**Records provided:**

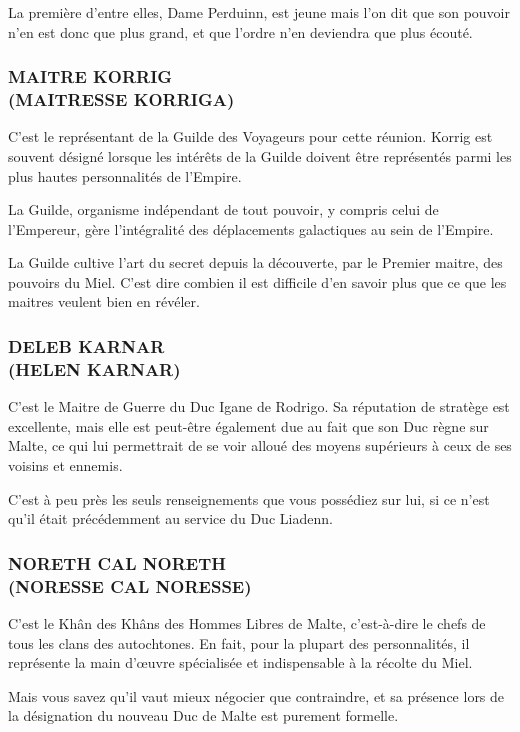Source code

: \documentclass[14pt,twocolumn]{extarticle}
\begin{document}
La première d'entre elles, Dame Perduinn, est jeune mais l'on dit que son
pouvoir n'en est donc que plus grand, et que l'ordre n'en deviendra que plus
écouté.

\subsubsection{MAITRE KORRIG\\(MAITRESSE KORRIGA)}

C'est le représentant de la Guilde des Voyageurs pour cette réunion. Korrig
est souvent désigné lorsque les intérêts de la Guilde doivent être représentés
parmi les plus hautes personnalités de l'Empire.

La Guilde, organisme indépendant de tout pouvoir, y compris celui de
l'Empereur, gère l'intégralité des déplacements galactiques au sein de
l'Empire.

La Guilde cultive l'art du secret depuis la découverte, par le Premier maitre,
des pouvoirs du Miel. C'est dire combien il est difficile d'en savoir plus que
ce que les maitres veulent bien en révéler.

\subsubsection{DELEB KARNAR\\(HELEN KARNAR)}

C'est le Maitre de Guerre du Duc Igane de Rodrigo. Sa réputation de stratège
est excellente, mais elle est peut-être également due au fait que son Duc règne
sur Malte, ce qui lui permettrait de se voir alloué des moyens supérieurs à
ceux de ses voisins et ennemis.

C'est à peu près les seuls renseignements que vous possédiez sur lui, si ce
n'est qu'il était précédemment au service du Duc Liadenn.

\subsubsection{NORETH CAL NORETH\\(NORESSE CAL NORESSE)}

C'est le Khân des Khâns des Hommes Libres de Malte, c'est-à-dire le chefs de
tous les clans des autochtones. En fait, pour la plupart des personnalités, il
représente la main d'œuvre spécialisée et indispensable à la récolte du Miel.

Mais vous savez qu'il vaut mieux négocier que contraindre, et sa présence lors
de la désignation du nouveau Duc de Malte est purement formelle.
\end{document}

**Task prompt:** Keeping every word as it is, write out all the data and omit the pictures.

**Exercise result:**
Source code

: \documentclass[14pt,twocolumn]{extarticle}
\begin{document}
La première d'entre elles, Dame Perduinn, est jeune mais l'on dit que son
pouvoir n'en est donc que plus grand, et que l'ordre n'en deviendra que plus
écouté.

\subsubsection{MAITRE KORRIG\\(MAITRESSE KORRIGA)}

C'est le représentant de la Guilde des Voyageurs pour cette réunion. Korrig
est souvent désigné lorsque les intérêts de la Guilde doivent être représentés
parmi les plus hautes personnalités de l'Empire.

La Guilde, organisme indépendant de tout pouvoir, y compris celui de
l'Empereur, gère l'intégralité des déplacements galactiques au sein de
l'Empire.

La Guilde cultive l'art du secret depuis la découverte, par le Premier maitre,
des pouvoirs du Miel. C'est dire combien il est difficile d'en savoir plus que
ce que les maitres veulent bien en révéler.

\subsubsection{DELEB KARNAR\\(HELEN KARNAR)}

C'est le Maitre de Guerre du Duc Igane de Rodrigo. Sa réputation de stratège
est excellente, mais elle est peut-être également due au fait que son Duc règne
sur Malte, ce qui lui permettrait de se voir alloué des moyens supérieurs à
ceux de ses voisins et ennemis.

C'est à peu près les seuls renseignements que vous possédiez sur lui, si ce
n'est qu'il était précédemment au service du Duc Liadenn.

\subsubsection{NORETH CAL NORETH\\(NORESSE CAL NORESSE)}

C'est le Khân des Khâns des Hommes Libres de Malte, c'est-à-dire le chefs de
tous les clans des autochtones. En fait, pour la plupart des personnalités, il
représente la main d'œuvre spécialisée et indispensable à la récolte du Miel.

Mais vous savez qu'il vaut mieux négocier que contraindre, et sa présence lors
de la désignation du nouveau Duc de Malte est purement formelle.
\end{document}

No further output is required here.